The Chandler tract was therefore open to the location of the scrip, and had been adequately surveyed. The location of the scrip was permissible, and the patent was and is valid.

We come, then, to the question which is of more general interest to the United States, and the one which constitutes the direct object of the bill, and this is whether the ownership of the mainland carries with it the title to the islands lying between it and the thread of the stream. At this point it seems proper to note an aspect of the case which otherwise it might be thought we had overlooked. It will be seen from what follows that we are of the opinion that the United States has neither the legal or equitable title in the bed of the stream or in these islands, and consequently has not such an interest in the land as is required to support a bill to remove a cloud upon a title. In short, we think the title is in the state of Michigan, if the state has not yielded it to the riparian owner. But this defense, if it be one, has not been raised or discussed by counsel, who have preferred to ignore it. And, as there is a colorable case for the presentation of the merits of the principal question, we have concluded to examine and decide it. But the principles upon which our decision must rest were long since settled, and it seems to us singular that the Department of the Interior requires any fresh judicial declaration of them. The relevant propositions established by the decisions of the Supreme Court of the United States, as we understand them to be, are:

(1) The original states which united under the Constitution owned. the land submerged by the navigable waters within their respective boundaries in right of their sovereignty.

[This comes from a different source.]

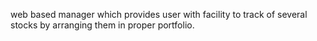 web based manager which provides user with facility to track of several stocks by arranging them in proper portfolio.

(2) This ownership was not surrendered by their union, and remained unaffected thereby except to the extent that they might be affected by the exercise of the power delegated to the United States to regulate commerce between the states and between the states and foreign countries.

(3) Upon the acquisition of territory by the United States, such new territory was held, the terra firma as well as the submerged lands, in trust for the several new states which should thereafter. be formed of such territory, subject, however, to the right retained by the United. States on parting with it to sell the land for revenue, and this doubtless included lands in islands as well as elsewhere, which the United States should regard as valuable and claim for itself.

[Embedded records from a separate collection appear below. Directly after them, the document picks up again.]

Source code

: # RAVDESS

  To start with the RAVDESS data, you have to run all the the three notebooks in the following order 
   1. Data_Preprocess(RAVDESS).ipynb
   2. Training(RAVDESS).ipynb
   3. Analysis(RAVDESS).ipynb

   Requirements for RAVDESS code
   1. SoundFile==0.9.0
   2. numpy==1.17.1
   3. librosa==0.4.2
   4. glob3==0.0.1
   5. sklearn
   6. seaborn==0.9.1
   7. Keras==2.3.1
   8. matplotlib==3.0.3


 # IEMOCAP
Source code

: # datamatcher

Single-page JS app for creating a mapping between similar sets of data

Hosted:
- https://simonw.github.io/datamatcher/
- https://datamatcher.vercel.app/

(4) This trust was executed by the United States, and the ownership of the submerged lands relinquished when any state thus formed should be admitted into the Union, for upon such admission the new state was entitled to the same rights of sovereignty and be upon an equal footing "in all respects" with the original states. And this was one of the express conditions of the deed of cession executed March 1, 1784, by the

state of Virginia to the United States, of the Northwest Territory, out of which the state of Michigan was formed.

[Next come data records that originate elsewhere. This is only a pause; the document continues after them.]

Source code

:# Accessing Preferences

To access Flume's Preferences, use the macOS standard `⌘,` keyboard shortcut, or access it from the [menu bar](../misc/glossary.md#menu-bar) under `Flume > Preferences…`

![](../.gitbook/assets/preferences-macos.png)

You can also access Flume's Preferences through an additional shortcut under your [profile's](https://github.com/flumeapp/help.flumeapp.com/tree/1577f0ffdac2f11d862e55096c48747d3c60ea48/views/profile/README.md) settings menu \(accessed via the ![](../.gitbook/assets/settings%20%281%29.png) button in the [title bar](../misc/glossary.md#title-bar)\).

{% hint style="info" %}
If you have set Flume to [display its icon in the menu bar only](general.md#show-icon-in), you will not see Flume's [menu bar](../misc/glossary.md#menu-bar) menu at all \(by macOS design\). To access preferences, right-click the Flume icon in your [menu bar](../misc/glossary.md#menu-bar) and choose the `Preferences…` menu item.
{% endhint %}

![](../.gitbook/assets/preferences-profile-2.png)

(5) In the case of the state of Michigan, the condition was performed by the act of Congress of June 16, 1836, by which it was admitted with its northern and eastern boundaries on the international boundary, the new state to be "on an equal footing with the original states in all respects whatever." And thereupon the title to the lands submerged by the navigable waters of the state was transferred to the state. But the title to the mainland and of such islands as it should claim was as in other cases expressly reserved to the United States by the act of admission, to be sold for the benefit of all the states.

(6) The title to unsurveyed and unclaimed islands in submerging waters is of the same character with that of the bed of the stream or other navigable waters.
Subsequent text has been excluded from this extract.